WHAT THE TASK REQUIRES
Using the records below, locate all lines containing "Hola" and return them.

(DATA UNDER STUDY begins)

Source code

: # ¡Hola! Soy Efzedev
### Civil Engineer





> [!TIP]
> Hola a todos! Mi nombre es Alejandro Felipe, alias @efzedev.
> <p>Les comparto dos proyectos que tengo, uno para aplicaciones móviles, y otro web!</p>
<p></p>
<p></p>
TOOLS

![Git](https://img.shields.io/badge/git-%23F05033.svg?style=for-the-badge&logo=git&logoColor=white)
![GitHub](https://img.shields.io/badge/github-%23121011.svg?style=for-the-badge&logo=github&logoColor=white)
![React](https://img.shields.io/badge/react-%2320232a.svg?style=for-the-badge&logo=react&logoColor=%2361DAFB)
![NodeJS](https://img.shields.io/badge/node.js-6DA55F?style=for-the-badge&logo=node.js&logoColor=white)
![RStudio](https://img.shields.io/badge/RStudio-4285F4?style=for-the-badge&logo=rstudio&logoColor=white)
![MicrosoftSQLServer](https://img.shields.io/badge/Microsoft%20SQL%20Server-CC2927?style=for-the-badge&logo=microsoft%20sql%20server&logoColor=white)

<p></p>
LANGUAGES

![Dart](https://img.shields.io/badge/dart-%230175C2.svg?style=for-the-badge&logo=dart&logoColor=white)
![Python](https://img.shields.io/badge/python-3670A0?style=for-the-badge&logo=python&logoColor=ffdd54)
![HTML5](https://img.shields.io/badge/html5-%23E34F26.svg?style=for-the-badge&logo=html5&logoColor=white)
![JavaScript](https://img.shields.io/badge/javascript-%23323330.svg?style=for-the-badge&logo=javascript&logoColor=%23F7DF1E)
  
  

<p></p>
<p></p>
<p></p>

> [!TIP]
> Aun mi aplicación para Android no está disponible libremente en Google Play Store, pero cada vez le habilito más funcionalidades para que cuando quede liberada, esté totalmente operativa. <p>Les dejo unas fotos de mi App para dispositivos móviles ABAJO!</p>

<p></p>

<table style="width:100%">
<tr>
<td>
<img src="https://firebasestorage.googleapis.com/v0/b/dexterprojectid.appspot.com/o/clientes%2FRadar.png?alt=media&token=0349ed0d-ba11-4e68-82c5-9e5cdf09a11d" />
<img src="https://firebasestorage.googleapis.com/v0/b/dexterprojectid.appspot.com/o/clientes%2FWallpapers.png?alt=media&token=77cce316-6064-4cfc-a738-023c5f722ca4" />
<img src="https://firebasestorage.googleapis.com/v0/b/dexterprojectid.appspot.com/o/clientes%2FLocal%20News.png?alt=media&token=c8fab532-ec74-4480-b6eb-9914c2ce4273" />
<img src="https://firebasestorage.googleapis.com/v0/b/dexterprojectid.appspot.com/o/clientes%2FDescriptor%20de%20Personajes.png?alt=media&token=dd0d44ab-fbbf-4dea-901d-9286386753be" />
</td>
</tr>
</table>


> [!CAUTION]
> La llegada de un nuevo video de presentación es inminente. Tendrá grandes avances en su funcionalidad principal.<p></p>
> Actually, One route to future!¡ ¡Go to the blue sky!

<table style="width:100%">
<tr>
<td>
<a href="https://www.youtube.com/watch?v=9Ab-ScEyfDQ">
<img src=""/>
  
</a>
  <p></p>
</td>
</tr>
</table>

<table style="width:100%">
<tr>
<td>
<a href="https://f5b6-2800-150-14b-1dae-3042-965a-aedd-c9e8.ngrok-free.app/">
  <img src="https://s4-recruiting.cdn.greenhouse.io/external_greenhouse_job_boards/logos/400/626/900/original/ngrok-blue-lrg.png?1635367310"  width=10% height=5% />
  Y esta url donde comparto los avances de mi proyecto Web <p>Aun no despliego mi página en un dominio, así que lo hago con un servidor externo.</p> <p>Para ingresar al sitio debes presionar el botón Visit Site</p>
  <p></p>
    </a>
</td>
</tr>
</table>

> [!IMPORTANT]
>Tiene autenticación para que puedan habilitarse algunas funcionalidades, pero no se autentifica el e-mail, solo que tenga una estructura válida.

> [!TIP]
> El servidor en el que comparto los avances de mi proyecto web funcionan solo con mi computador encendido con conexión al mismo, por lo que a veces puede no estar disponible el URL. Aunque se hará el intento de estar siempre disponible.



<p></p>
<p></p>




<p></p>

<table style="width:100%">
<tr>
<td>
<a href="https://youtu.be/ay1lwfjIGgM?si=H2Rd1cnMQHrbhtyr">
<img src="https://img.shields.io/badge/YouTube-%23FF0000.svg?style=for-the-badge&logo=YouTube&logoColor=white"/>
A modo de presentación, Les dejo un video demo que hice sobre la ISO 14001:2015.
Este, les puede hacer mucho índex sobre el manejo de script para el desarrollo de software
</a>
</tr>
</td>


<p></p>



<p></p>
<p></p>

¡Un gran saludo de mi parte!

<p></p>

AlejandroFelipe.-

(DATA UNDER STUDY ends)

EXPECTED OUTPUT
: # ¡Hola! Soy Efzedev
> Hola a todos! Mi nombre es Alejandro Felipe, alias @efzedev.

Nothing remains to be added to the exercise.